2

Practicing some regex. Trying to only get Regular, Expressions, and abbreviated from the below data

Regular Expressions, abbreviated as Regex or Regexp, are a string of characters created within the framework of Regex syntax rules.

With (\w+\S?), I get all words including a nonwhitespace character if present.

How would I get just Regular, Expressions, , and abbreviated ?

Edit:

To clarify, I'm looking for Regex Expressions, abbreviated separately without spaces

not Regex Expressions, abbreviated (spaces included here)

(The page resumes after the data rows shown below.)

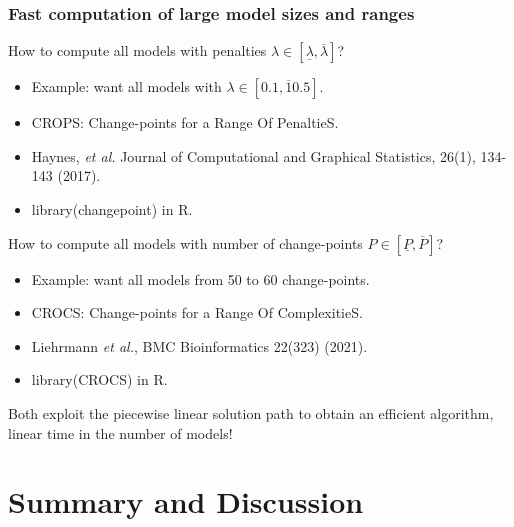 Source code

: \documentclass{beamer}
\begin{document}
\begin{frame}
  \frametitle{Fast computation of large model sizes and ranges}

  How to compute all models with penalties $\lambda\in[\underline \lambda, \overline \lambda]$?
  \begin{itemize}
  \item Example: want all models with $\lambda\in[0.1, \overline 10.5]$.
  \item CROPS: Change-points for a Range Of PenaltieS.
  \item Haynes, \emph{et al.} Journal of Computational and Graphical Statistics, 26(1), 134-143 (2017).
  \item library(changepoint) in R.
  \end{itemize}
  
  How to compute all models with number of change-points $P\in[\underline P, \overline P]$?
  \begin{itemize}
  \item Example: want all models from 50 to 60 change-points.
  \item CROCS: Change-points for a Range Of ComplexitieS.
  \item Liehrmann \emph{et al.}, BMC Bioinformatics 22(323) (2021).
  \item library(CROCS) in R.
  \end{itemize}
  Both exploit the piecewise linear solution path to obtain an efficient algorithm, linear time in the number of models!
\end{frame}
 
\section{Summary and Discussion}
\end{document}
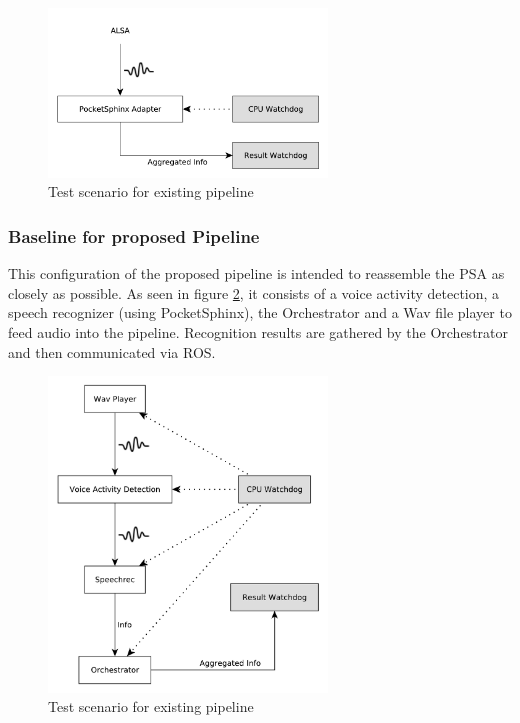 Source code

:\begin{figure}[]
	\centering
	\includegraphics[width=0.66\textwidth]{diagrams/eval_pipeline_1.pdf}
	\caption{Test scenario for existing pipeline}
	\label{pic:eval_p1_diag}
\end{figure}

\subsubsection{Baseline for proposed Pipeline}
\label{eval:dataset:pipeline:baseline}
This configuration of the proposed pipeline is intended to reassemble the PSA as closely as possible.
As seen in figure \ref{pic:eval_p2_diag}, it consists of a voice activity detection, a speech recognizer (using PocketSphinx), the Orchestrator and a Wav file player to feed audio into the pipeline.
Recognition results are gathered by the Orchestrator and then communicated via ROS.

\begin{figure}[]
	\centering
	\includegraphics[width=0.66\textwidth]{diagrams/eval_pipeline_2.pdf}
	\caption{Test scenario for existing pipeline}
	\label{pic:eval_p2_diag}
\end{figure}


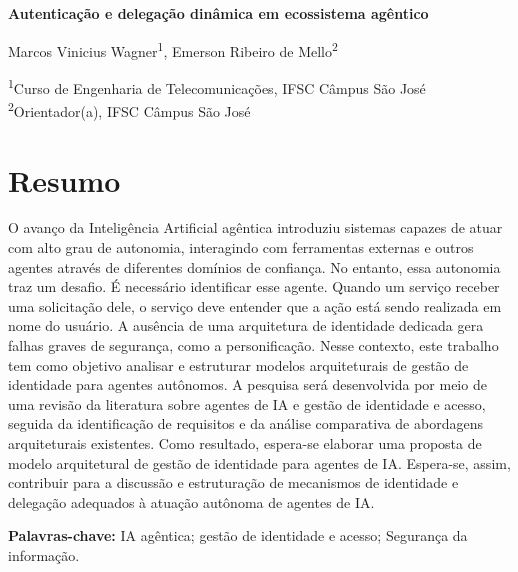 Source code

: \documentclass[11pt]{../../modelos-latex/classes/ifscarticle}
\begin{document}
\begin{center}
	{\Large \textbf{Autenticação e delegação dinâmica em ecossistema agêntico
}}\vspace{.3cm}

	Marcos Vinicius Wagner\textsuperscript{1}, Emerson Ribeiro de Mello\textsuperscript{2}

	\vspace{.2cm}
	{\small
	\textsuperscript{1}Curso de Engenharia de Telecomunicações, IFSC Câmpus São José\\
	\textsuperscript{2}Orientador(a), IFSC Câmpus São José
	}
\end{center}

\vspace{.5cm}

\section*{Resumo}
O avanço da Inteligência Artificial agêntica introduziu sistemas capazes de atuar com alto grau de autonomia, interagindo com ferramentas externas e outros agentes através de diferentes domínios de confiança. No entanto, essa autonomia traz um desafio. É necessário identificar esse agente. Quando um serviço receber uma solicitação dele, o serviço deve entender que a ação está sendo realizada em nome do usuário. A ausência de uma arquitetura de identidade dedicada gera falhas graves de segurança, como a personificação. Nesse contexto, este trabalho tem como objetivo analisar e estruturar modelos arquiteturais de gestão de identidade para agentes autônomos. A pesquisa será desenvolvida por meio de uma revisão da literatura sobre agentes de IA e gestão de identidade e acesso, seguida da identificação de requisitos e da análise comparativa de abordagens arquiteturais existentes. Como resultado, espera-se elaborar uma proposta de modelo arquitetural de gestão de identidade para agentes de IA. Espera-se, assim, contribuir para a discussão e estruturação de mecanismos de identidade e delegação adequados à atuação autônoma de agentes de IA.

\noindent\textbf{Palavras-chave:} IA agêntica; gestão de identidade e acesso; Segurança da informação.
\end{document}
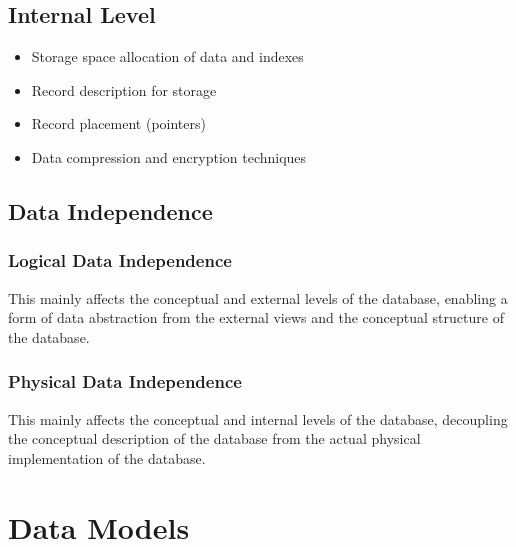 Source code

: \documentclass[12pt letter]{report}
\begin{document}
\subsection{Internal Level}


\begin{itemize}
  \item Storage space allocation of data and indexes
  \item Record description for storage
  \item Record placement (pointers)
  \item Data compression and encryption techniques
\end{itemize}

\subsection{Data Independence}
\subsubsection{Logical Data Independence}

This mainly affects the conceptual and external levels of the database, enabling a form of data abstraction from the
external views and the conceptual structure of the database.

\subsubsection{Physical Data Independence}

This mainly affects the conceptual and internal levels of the database, decoupling the conceptual description of the
database from the actual physical implementation of the database.

\section{Data Models}
\end{document}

  • I've viewed https://stackoverflow.com/questions/21345973/regex-to-extract-first-3-words-from-a-string, but (\w+\S?){3} does not work.. – jakechowder Nov 04 '22 at 20:56
  • `^(?:\S+\s+){2}\S+` for the whole match, or 3 capture groups for separated parts `^(\S+)\s+(\S+)\s+(\S+)` https://regex101.com/r/5GlJGP/1 – The fourth bird Nov 04 '22 at 21:00
  • @MikeM. I'm not trying to match anything `\w\s`. That question mentions adding `{3}`. Adding that did not help. – jakechowder Nov 04 '22 at 21:45
  • If you mean [`(?<=^(?:\S+\s+){0,2})\S+`](https://regex101.com/r/tDIJ2p/2) this requires lookbehind support of variable length. (e.g. .NET/C#, JS depending on browser) – bobble bubble Nov 05 '22 at 14:20

2 Answers2

2

Regex can't "select". It can only match and capture.

This captures the first 3 words (including optional trailing comma) as groups 1, 2 and 3:

^(\w+,?)\s+(\w+,?)\s+(\w+,?)

See live demo.

Bohemian
  • 412,405
  • 93
  • 575
  • 722
  • it seems like he is saying the specific words: regular, expression, and abbreviated separated by spaces rather than three words separated by a comma and space – Golden Lion Nov 04 '22 at 21:08
  • That's correct. Looking to match 'regular' 'expression,' and 'abbreviated' without spaces – jakechowder Nov 04 '22 at 21:26
  • @jakechowder impossible with regex alone. You need a tool or app code to make the replacement. – Bohemian Nov 05 '22 at 00:03
2

as @Bohemian has pointed out, in regex you cannot select but rather capture. If the Regex implementation that you use supports it, then captured group will be returned as part of the match. For example in JS this will happen giving you the results separated.

Capturing groups are created by grouping in parenthesis the part of the match that you want to take out

To match those three specific words the regex would be the following

/(Regular) (Expressions), (abbreviated)/

Note that the words you care about are inside the parenthesis, while the parts of the string you don't want (like spaces and comas) are outside the string

You would use it like this (javascript code)

const string = "Regular Expressions, abbreviated as Regex or Regexp, are a string of characters created within the framework of Regex syntax rules." 
const regex = /(Regular) (Expressions), (abbreviated)/; 
string.match(regex); // returns [ "Regular Expressions, abbreviated", "Regular", "Expressions", "abbreviated" ]

Note that in the result the first element is the whole match, and the 2nd, 3rd and 4rh element are your capture groups that you can use as if you had selected them from the string

To match any three words separated by space or coma you could use

/(\w+),?\s?(\w+),?\s?(\w+),?\s?/

\w represents a char \s represents a space ? indicates that there might be 0 or 1 ocurrence of what is previews and finally the parenthesis group the word and leave out everything else the same as the example above

You would use it like this (javascript code)

const string = "Regular Expressions, abbreviated as Regex or Regexp, are a string of characters created within the framework of Regex syntax rules." 
const regex = /(\w+),?\s?(\w+),?\s?(\w+),?\s?/; 
string.match(regex); // returns [ "Regular Expressions, abbreviated", "Regular", "Expressions", "abbreviated" ]
Daniel Cruz
  • 1,437
  • 3
  • 5
  • 19